=== Section Start ===

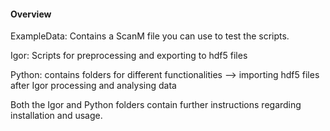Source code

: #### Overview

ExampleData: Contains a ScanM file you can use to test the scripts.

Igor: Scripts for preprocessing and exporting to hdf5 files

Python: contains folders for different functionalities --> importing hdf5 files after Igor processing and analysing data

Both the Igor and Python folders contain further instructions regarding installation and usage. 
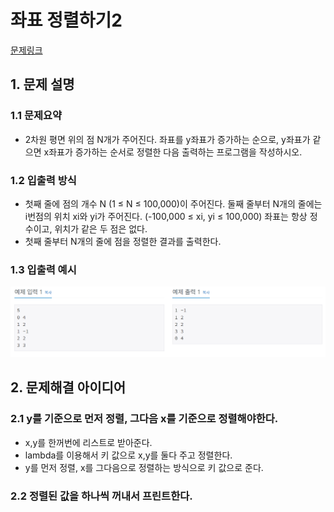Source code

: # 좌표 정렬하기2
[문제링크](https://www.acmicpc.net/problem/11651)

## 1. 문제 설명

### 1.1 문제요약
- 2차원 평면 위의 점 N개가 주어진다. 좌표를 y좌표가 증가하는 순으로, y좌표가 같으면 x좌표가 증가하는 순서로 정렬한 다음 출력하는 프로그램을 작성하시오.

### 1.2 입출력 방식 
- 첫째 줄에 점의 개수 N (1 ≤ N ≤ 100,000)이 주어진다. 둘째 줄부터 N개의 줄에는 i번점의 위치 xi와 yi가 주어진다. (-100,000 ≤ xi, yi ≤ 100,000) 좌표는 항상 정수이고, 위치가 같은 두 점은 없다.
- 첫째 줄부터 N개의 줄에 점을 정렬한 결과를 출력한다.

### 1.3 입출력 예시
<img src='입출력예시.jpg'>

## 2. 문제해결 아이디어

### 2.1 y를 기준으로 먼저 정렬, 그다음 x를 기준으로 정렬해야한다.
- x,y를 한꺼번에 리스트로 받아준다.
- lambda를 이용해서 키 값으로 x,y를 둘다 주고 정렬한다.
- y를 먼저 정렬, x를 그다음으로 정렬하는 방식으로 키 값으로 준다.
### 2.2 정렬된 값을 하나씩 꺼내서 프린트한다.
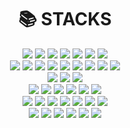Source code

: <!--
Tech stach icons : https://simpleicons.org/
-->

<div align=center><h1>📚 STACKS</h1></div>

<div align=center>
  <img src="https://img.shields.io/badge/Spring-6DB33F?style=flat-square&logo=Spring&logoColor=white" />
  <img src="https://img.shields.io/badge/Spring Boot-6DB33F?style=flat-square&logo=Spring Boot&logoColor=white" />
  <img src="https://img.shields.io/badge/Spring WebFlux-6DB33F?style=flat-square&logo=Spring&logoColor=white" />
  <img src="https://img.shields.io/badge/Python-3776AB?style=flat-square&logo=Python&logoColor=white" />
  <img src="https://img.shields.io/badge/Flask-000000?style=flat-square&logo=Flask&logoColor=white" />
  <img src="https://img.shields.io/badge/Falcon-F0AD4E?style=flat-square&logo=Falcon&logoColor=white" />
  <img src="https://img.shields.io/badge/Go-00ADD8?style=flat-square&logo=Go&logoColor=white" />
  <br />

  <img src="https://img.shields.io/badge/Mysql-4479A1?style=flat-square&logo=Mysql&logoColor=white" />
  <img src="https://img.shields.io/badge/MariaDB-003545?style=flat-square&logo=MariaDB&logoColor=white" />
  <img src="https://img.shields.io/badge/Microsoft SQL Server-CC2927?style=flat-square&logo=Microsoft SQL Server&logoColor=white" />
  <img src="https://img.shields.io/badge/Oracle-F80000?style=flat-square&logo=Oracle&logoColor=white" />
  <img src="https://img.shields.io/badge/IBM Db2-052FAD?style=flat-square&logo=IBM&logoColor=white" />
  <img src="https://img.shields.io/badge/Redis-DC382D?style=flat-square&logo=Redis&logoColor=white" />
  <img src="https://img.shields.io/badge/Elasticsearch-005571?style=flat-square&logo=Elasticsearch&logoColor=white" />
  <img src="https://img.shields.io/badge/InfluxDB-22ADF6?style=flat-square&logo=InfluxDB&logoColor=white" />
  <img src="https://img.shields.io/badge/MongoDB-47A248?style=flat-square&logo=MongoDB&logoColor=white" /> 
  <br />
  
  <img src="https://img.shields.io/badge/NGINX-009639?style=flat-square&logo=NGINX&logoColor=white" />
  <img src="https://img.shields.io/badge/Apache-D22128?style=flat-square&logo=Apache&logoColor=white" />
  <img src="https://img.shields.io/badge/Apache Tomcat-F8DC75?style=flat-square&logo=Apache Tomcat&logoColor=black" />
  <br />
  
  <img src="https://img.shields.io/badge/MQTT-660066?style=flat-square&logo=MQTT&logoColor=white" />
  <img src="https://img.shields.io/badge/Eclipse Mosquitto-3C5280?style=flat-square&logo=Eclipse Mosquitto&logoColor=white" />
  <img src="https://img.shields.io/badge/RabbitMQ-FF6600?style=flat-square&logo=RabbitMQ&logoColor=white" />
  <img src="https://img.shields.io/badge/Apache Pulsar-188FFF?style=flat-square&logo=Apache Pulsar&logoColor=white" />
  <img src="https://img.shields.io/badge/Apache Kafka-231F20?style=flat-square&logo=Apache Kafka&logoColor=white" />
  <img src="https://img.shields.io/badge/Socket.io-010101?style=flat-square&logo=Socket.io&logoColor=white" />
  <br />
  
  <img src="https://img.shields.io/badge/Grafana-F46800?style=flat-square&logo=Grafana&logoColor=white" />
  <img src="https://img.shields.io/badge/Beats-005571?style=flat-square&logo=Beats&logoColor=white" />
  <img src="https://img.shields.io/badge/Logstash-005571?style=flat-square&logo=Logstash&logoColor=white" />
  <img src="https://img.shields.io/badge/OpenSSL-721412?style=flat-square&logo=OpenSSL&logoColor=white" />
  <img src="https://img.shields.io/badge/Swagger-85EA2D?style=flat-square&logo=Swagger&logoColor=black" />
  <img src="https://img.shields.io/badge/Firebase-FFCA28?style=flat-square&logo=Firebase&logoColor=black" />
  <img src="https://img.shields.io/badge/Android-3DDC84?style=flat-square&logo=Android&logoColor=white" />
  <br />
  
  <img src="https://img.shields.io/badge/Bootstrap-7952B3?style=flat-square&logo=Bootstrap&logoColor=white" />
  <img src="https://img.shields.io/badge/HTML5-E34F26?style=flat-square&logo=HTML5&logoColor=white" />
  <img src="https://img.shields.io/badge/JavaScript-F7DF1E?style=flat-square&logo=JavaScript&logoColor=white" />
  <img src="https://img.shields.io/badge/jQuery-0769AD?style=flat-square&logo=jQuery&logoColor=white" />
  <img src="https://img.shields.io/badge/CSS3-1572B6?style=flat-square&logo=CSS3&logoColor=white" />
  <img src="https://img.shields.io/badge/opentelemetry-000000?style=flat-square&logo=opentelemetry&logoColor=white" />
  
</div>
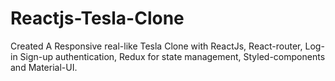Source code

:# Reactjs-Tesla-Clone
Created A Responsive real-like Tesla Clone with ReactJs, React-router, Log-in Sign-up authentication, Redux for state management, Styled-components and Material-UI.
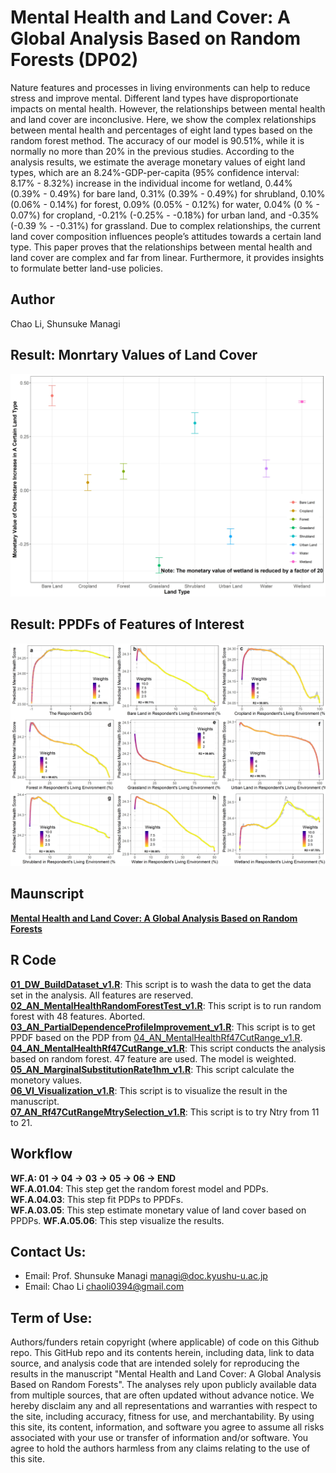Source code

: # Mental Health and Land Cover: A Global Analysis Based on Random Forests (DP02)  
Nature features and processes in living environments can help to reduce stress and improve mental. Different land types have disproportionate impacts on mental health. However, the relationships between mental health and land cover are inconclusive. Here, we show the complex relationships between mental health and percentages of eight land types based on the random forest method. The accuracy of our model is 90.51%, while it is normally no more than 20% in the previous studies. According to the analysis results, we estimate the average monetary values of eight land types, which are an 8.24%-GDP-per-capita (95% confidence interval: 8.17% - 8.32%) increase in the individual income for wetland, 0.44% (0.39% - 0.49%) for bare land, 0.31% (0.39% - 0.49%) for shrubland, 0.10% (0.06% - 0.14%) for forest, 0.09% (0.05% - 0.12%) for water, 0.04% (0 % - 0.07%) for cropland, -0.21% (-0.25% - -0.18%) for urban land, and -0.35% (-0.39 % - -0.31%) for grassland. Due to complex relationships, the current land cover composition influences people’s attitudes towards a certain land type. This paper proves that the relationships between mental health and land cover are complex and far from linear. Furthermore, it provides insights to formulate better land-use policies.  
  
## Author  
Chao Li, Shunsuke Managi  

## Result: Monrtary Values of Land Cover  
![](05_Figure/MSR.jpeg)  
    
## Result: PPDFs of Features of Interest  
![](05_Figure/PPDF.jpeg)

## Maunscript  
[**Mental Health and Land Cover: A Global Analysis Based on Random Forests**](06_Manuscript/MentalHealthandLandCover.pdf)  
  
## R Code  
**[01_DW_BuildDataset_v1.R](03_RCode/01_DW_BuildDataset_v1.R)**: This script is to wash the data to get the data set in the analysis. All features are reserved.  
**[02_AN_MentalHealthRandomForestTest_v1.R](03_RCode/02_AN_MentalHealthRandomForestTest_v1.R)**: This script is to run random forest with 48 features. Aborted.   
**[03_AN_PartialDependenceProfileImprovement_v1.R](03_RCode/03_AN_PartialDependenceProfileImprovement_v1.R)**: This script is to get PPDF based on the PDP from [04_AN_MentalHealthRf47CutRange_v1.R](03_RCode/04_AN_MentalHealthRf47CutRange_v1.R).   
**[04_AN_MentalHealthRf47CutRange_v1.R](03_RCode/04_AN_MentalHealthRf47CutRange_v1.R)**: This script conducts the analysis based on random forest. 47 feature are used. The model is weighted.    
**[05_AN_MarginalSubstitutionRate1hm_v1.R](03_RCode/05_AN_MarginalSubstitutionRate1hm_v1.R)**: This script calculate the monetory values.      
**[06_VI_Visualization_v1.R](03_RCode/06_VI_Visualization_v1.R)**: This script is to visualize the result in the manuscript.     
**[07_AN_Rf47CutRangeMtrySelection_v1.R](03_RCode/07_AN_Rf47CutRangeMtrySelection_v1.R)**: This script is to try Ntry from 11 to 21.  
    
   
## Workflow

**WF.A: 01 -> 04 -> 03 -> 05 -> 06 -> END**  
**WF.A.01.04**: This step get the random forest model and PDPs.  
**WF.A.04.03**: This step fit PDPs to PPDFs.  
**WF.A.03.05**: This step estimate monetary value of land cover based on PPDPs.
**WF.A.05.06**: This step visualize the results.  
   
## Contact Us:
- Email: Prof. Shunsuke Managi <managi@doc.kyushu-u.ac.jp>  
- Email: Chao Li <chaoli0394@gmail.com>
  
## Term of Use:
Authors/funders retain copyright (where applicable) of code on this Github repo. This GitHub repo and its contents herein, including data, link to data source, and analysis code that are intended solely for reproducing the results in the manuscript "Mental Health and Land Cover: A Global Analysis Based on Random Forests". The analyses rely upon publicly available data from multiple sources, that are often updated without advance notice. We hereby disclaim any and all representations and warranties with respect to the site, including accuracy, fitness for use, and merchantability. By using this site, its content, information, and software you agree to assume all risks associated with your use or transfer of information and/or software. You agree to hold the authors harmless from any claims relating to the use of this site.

=== Section End ===

Exercise objective:
Where a line in the listing above includes the string "Managi", copy that line.

Task output:
Chao Li, Shunsuke Managi  
- Email: Prof. Shunsuke Managi <managi@doc.kyushu-u.ac.jp>  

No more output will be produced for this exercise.